● TASK TO COMPLETE:
Wherever the string "specified" shows up in the data below, copy the whole line.

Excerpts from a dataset
------------------------------

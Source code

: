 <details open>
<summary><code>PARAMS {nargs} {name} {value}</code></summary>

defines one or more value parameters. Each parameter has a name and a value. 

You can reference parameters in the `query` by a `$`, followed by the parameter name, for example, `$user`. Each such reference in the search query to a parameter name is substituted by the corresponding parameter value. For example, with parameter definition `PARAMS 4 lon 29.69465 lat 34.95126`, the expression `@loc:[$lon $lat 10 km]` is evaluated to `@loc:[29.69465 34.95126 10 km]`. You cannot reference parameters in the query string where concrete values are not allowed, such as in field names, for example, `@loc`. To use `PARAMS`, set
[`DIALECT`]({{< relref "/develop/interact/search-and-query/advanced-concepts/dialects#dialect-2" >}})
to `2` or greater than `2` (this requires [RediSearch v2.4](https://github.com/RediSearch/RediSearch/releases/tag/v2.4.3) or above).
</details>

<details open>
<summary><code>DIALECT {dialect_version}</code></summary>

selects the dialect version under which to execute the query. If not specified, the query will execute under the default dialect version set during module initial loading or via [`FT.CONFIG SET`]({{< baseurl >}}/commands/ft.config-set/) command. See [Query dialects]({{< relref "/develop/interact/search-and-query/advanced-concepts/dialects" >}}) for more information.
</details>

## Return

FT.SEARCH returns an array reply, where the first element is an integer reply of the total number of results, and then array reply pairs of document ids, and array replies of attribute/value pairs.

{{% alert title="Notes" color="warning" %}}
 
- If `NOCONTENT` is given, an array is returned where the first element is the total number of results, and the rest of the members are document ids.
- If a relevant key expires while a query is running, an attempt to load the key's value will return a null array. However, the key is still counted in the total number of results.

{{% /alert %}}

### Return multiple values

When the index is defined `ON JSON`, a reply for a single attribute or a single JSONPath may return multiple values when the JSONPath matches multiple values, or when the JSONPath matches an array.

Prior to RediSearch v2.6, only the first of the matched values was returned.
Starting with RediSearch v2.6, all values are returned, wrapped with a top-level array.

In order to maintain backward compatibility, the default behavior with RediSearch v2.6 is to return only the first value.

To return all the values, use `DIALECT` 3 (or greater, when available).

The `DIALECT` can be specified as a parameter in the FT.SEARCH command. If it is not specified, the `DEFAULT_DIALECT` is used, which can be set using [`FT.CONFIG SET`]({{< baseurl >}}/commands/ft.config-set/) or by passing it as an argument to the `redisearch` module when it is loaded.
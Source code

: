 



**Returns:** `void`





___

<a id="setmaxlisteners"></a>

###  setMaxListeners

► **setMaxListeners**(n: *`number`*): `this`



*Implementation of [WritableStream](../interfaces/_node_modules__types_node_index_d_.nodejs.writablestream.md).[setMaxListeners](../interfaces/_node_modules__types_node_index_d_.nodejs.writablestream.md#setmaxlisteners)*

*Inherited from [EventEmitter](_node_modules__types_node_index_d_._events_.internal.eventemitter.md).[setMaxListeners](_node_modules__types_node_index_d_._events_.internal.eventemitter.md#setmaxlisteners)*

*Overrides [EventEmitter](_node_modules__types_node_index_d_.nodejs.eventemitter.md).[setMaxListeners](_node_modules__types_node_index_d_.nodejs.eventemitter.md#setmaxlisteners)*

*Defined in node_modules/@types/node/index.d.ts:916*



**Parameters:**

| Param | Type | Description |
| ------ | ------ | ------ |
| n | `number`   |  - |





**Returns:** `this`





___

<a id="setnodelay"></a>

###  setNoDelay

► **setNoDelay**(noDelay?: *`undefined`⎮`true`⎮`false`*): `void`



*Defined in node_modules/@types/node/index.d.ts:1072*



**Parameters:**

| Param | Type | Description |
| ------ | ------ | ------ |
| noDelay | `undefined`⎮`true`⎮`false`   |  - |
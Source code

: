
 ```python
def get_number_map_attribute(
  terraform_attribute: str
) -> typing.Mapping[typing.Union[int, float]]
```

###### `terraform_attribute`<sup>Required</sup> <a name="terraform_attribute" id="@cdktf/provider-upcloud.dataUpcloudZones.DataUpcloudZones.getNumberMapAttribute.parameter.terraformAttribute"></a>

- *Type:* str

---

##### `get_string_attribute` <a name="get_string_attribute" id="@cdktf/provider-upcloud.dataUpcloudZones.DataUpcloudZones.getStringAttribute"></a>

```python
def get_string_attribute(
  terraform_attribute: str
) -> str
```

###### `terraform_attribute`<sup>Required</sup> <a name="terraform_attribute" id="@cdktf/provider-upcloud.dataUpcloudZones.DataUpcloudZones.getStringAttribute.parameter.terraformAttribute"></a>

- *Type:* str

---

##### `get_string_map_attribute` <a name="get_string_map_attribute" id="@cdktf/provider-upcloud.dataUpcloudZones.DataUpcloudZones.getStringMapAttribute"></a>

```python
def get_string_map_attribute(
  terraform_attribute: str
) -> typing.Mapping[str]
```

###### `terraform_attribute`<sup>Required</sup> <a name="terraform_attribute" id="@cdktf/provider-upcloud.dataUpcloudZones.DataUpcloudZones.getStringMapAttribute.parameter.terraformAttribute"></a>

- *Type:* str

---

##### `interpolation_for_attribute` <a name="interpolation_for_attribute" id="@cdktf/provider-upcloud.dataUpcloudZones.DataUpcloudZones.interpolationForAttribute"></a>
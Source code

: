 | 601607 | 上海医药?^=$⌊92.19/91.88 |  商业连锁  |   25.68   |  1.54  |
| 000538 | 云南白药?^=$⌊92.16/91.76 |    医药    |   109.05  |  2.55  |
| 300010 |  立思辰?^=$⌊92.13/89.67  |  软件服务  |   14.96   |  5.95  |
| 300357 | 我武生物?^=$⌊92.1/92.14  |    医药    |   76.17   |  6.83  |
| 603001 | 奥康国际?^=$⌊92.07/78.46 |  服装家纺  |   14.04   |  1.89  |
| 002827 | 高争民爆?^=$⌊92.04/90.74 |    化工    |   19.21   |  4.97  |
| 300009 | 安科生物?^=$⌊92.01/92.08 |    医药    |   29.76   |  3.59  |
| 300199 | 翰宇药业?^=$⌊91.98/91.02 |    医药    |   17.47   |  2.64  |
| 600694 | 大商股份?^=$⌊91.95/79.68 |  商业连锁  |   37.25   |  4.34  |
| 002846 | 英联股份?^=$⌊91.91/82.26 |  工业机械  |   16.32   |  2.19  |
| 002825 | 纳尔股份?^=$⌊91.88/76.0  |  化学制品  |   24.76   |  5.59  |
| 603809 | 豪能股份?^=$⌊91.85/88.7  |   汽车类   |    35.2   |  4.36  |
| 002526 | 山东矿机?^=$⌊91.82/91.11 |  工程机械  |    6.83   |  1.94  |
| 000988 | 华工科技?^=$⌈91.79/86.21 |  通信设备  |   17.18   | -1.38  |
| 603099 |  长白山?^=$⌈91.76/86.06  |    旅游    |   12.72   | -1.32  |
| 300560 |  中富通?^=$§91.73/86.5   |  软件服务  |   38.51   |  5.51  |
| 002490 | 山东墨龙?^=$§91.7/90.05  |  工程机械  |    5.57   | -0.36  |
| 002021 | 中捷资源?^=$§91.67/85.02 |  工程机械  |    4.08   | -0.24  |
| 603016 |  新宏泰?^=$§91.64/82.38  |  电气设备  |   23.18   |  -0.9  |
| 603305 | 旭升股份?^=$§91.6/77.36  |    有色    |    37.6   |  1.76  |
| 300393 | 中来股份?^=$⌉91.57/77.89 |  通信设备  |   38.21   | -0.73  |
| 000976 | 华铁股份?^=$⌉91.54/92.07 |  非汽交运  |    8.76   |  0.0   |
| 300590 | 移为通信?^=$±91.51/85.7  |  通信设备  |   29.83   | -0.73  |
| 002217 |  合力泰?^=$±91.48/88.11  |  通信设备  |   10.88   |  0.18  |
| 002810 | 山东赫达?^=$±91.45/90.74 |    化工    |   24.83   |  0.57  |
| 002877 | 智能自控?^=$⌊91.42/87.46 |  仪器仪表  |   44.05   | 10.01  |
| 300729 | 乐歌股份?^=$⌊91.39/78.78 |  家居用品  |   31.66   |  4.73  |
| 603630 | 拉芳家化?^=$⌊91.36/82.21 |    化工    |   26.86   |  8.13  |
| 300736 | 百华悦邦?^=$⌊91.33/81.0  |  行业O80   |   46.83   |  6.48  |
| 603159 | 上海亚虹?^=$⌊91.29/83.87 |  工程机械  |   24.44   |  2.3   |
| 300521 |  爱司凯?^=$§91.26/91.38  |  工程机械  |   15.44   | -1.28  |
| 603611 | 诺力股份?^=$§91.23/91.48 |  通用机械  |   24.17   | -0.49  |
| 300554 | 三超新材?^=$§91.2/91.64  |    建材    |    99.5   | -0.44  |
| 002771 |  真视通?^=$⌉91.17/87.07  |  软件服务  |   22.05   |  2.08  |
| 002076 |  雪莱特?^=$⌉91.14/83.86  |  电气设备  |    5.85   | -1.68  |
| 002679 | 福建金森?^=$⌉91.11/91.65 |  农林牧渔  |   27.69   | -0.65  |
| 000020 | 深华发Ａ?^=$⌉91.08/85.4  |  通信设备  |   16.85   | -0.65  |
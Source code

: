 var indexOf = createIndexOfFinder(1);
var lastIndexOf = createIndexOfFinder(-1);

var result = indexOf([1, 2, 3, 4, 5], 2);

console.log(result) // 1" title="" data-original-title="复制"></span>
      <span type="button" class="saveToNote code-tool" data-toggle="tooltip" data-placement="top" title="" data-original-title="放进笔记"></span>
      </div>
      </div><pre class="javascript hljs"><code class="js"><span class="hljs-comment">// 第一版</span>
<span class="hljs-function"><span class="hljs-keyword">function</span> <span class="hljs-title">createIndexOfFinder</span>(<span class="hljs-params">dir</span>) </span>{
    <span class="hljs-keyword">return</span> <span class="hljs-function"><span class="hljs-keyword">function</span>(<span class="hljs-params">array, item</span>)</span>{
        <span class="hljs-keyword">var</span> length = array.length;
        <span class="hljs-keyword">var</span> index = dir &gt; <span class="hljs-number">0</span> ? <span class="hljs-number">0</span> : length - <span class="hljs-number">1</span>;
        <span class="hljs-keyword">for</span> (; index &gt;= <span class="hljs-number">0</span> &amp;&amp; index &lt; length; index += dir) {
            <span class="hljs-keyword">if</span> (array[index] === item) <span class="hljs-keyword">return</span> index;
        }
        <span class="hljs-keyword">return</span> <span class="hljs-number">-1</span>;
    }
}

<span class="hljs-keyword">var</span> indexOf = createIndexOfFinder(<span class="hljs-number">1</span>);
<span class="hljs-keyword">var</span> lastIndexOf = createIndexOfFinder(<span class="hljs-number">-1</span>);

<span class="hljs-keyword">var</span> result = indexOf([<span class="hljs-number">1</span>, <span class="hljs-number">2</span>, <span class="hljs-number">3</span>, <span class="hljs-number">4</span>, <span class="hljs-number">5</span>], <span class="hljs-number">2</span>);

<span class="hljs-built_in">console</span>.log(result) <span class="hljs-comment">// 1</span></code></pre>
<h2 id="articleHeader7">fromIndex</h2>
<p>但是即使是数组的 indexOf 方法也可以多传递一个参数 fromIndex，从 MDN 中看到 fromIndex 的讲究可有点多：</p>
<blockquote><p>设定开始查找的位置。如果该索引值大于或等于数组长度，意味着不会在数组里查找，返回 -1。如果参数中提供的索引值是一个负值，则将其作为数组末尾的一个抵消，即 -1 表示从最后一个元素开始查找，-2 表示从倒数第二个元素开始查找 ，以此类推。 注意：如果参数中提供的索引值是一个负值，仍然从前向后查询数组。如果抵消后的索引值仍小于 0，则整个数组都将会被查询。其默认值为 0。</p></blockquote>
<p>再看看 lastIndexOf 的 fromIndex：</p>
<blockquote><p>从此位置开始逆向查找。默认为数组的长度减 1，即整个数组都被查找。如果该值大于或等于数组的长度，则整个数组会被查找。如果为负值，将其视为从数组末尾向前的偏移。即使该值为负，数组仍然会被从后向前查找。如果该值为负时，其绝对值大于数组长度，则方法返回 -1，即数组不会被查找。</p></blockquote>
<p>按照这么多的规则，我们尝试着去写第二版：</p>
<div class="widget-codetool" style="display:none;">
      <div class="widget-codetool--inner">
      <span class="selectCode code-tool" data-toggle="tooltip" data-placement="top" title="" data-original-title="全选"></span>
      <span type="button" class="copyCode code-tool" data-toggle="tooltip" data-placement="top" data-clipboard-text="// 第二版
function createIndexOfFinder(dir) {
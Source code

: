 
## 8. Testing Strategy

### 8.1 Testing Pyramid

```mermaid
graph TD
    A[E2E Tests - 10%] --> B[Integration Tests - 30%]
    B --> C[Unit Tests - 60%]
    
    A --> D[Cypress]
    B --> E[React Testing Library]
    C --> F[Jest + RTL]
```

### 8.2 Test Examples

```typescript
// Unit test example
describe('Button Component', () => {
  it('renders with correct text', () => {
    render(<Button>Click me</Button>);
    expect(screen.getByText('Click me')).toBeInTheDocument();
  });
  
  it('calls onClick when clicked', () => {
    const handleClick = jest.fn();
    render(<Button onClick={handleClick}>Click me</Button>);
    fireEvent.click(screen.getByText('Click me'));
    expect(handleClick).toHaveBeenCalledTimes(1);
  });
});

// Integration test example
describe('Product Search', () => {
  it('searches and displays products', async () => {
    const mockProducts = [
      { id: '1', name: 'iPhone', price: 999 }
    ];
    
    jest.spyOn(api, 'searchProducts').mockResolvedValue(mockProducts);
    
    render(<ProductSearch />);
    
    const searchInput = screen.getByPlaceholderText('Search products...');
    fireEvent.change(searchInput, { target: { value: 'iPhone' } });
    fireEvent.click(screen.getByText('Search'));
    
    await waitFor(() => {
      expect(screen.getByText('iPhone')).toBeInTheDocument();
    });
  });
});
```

------------------------------

● ANSWER AREA:
selects the dialect version under which to execute the query. If not specified, the query will execute under the default dialect version set during module initial loading or via [`FT.CONFIG SET`]({{< baseurl >}}/commands/ft.config-set/) command. See [Query dialects]({{< relref "/develop/interact/search-and-query/advanced-concepts/dialects" >}}) for more information.
The `DIALECT` can be specified as a parameter in the FT.SEARCH command. If it is not specified, the `DEFAULT_DIALECT` is used, which can be set using [`FT.CONFIG SET`]({{< baseurl >}}/commands/ft.config-set/) or by passing it as an argument to the `redisearch` module when it is loaded.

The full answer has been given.